Insects-and-paper-airplanes

The Strad Issue: January 2011
Description: Rock music and gliding are among the inspirations behind a series of string quartets
Musicians: Daedalus Quartet, Benjamin Hochman (piano)
Composer: Dillon

It’s a rare achievement to combine rigorous intellectualism with wit, spontaneity and fun, but the chamber works by US composer Lawrence Dillon (currently composer in residence at the University of Carolina School of the Arts) featured on this disc achieve it magnificently. Taking the age-old forms of fugue, aria and rondo as his starting points, he constructs 21st-century explorations that embrace rock riffs, musical gusts of wind, the darting flight of insects and the graceful but doomed gliding of paper aeroplanes – the latter two giving the disc its title.
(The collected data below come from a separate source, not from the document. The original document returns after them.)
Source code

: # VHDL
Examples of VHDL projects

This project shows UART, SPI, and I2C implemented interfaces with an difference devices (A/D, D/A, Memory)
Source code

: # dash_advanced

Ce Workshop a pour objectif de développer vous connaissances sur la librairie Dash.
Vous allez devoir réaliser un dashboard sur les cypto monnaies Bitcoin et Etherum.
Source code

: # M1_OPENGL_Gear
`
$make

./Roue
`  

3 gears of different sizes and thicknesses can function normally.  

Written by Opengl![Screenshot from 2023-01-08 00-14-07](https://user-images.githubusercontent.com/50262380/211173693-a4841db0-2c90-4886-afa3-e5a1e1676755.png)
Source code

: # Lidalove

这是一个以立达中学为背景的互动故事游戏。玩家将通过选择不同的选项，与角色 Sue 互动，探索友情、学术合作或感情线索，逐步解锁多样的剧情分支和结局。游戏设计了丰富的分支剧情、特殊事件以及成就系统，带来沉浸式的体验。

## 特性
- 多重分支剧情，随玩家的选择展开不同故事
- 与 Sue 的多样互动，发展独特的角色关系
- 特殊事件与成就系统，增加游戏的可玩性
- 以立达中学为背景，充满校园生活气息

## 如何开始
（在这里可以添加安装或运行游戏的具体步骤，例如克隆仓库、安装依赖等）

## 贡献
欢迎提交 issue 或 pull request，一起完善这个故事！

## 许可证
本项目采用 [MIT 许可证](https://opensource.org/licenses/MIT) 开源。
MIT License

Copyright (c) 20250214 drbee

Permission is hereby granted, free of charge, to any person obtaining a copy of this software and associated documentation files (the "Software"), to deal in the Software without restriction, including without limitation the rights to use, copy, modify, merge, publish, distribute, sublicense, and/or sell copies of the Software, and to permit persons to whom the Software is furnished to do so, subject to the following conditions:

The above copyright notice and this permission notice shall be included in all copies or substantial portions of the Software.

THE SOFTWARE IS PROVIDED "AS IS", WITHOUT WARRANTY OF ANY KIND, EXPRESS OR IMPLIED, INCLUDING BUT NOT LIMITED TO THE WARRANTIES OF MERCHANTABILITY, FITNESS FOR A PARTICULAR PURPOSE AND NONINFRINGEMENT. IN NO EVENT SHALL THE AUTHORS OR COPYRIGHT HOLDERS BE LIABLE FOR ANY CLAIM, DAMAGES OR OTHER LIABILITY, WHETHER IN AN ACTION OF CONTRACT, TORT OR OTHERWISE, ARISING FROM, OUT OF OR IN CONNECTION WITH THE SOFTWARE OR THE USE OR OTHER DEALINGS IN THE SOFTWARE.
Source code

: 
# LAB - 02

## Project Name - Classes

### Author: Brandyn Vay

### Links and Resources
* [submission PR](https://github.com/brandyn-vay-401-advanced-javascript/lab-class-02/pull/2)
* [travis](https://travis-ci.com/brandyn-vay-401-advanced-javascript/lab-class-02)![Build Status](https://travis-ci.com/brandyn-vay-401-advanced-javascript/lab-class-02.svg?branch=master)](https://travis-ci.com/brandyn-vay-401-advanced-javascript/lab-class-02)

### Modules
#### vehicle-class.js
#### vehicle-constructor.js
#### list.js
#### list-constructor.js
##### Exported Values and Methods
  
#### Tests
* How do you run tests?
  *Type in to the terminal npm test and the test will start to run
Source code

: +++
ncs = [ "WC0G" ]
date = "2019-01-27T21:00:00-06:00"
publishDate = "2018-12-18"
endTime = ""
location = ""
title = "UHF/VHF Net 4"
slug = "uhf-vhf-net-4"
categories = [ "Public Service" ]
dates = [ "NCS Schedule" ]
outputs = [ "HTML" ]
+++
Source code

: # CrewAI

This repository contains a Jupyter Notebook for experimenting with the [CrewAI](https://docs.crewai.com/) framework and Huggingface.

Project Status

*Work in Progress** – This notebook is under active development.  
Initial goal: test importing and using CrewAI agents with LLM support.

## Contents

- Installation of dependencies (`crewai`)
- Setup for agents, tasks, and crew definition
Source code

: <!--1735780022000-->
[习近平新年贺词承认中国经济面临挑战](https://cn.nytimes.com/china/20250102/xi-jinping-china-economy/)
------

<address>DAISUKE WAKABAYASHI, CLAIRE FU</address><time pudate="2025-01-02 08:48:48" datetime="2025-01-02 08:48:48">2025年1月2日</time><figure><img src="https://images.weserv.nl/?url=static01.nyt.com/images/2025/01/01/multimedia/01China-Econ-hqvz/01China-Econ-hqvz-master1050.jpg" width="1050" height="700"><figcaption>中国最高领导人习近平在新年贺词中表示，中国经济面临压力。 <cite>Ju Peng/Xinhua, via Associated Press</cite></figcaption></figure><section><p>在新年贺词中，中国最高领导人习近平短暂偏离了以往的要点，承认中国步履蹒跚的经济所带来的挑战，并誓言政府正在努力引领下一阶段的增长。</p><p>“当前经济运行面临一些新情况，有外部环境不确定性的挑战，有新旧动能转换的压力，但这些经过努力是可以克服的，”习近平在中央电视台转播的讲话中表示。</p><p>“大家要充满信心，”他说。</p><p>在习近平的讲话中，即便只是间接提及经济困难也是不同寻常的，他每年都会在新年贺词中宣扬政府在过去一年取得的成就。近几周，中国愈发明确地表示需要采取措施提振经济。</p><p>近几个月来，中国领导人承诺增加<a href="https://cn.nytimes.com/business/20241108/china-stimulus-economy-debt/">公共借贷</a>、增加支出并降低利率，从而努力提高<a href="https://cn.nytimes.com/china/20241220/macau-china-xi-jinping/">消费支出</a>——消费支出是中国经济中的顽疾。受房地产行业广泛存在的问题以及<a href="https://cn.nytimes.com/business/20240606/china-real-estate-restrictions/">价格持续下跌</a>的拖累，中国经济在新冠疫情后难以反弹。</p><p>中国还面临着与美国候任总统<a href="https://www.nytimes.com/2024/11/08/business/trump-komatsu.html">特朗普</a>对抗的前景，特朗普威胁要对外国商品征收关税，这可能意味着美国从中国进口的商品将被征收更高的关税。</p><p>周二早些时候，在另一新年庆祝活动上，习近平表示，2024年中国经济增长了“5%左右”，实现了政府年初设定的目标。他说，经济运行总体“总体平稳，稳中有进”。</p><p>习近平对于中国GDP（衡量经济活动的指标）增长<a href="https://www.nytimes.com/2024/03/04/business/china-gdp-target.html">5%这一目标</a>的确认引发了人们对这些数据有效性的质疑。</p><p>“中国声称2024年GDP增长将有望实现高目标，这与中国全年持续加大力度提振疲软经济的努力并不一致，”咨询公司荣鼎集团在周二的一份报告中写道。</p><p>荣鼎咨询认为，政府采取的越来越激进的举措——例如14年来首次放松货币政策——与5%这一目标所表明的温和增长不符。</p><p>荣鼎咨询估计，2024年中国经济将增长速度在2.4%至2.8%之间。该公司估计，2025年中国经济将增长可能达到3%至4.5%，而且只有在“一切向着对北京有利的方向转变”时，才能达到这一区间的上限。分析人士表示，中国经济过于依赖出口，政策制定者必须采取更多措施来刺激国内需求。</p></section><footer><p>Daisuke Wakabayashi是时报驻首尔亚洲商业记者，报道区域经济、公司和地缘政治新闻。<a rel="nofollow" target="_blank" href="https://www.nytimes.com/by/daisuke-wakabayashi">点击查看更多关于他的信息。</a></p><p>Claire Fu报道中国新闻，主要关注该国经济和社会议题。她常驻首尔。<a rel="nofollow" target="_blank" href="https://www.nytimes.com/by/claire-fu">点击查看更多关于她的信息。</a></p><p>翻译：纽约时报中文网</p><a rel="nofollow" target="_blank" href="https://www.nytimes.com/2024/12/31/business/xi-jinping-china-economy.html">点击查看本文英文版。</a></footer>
The players of the Daedalus Quartet, who premiered two of the three quartets, prove ideal performers in combining precise articulation with a real sense of enthusiasm and fun. They deliver the rock-inspired rhythms in the Fourth Quartet with an appropriate power and swagger, yet they are lithe and nimble in some of its fleeter passages. First violinist Min-Young Kim has some sweet-toned solos in the first movement, and there’s vibrant rhythmic playing from cellist Raman Ramakrishnan throughout the work. The players clearly relish the Second Quartet’s six depictions of flight, but ironically most impressive is the fifth movement playground tableau ‘Swings’, whose affecting melody of childlike simplicity they offer with poignant elegance and grace. The beautifully nuanced playing continues in the piano quartet What Happened, although the recording here seems to favour the piano, often at the expense of the strings.